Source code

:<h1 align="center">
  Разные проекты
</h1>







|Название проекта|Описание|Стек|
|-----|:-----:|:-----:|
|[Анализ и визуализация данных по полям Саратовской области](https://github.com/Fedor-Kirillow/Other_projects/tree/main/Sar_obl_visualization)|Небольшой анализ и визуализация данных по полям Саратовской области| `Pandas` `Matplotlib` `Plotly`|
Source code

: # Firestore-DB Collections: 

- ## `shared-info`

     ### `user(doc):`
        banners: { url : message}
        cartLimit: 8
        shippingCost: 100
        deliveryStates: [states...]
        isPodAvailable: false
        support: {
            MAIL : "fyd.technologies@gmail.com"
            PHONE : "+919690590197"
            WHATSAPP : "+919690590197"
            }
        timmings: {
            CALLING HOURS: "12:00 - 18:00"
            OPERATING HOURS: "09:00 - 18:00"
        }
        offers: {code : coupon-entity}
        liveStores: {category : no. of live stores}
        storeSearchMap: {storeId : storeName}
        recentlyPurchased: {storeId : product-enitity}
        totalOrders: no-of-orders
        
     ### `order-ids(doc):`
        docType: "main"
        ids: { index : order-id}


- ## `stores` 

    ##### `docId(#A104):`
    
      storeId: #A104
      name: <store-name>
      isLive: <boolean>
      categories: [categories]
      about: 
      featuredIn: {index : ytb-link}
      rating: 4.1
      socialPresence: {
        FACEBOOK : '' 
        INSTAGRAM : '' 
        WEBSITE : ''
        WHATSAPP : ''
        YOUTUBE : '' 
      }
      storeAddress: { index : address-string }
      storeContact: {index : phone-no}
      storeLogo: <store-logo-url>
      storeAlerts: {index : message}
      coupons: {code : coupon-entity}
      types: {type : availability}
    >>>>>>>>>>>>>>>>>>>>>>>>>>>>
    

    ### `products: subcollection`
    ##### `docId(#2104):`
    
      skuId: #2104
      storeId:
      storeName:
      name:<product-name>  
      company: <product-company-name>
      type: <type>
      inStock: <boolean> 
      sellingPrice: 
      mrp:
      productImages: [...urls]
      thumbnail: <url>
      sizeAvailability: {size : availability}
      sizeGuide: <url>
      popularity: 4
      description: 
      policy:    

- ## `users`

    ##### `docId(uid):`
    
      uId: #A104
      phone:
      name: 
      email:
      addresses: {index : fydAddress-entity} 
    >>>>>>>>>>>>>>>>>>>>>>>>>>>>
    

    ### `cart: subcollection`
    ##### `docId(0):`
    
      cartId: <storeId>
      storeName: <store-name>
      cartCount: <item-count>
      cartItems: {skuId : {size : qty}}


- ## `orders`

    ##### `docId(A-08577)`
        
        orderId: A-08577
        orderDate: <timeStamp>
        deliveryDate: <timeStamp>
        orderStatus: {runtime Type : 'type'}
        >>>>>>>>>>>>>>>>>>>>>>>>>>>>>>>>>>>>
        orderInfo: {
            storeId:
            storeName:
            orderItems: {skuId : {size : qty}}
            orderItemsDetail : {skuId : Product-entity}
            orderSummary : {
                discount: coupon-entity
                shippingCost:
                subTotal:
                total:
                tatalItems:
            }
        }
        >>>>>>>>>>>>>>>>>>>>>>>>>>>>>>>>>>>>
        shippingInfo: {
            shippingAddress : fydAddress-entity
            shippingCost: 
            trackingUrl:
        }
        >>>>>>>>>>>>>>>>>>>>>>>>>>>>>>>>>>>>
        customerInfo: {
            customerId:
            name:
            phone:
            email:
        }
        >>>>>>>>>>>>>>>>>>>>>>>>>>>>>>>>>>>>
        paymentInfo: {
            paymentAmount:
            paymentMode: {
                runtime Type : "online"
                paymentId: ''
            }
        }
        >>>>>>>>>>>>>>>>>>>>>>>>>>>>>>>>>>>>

PROBLEM DESCRIPTION:
Your answer must be every line from the entries that contains the string "main", copied as it stands.

SOLUTION:
|[Анализ и визуализация данных по полям Саратовской области](https://github.com/Fedor-Kirillow/Other_projects/tree/main/Sar_obl_visualization)|Небольшой анализ и визуализация данных по полям Саратовской области| `Pandas` `Matplotlib` `Plotly`|
        docType: "main"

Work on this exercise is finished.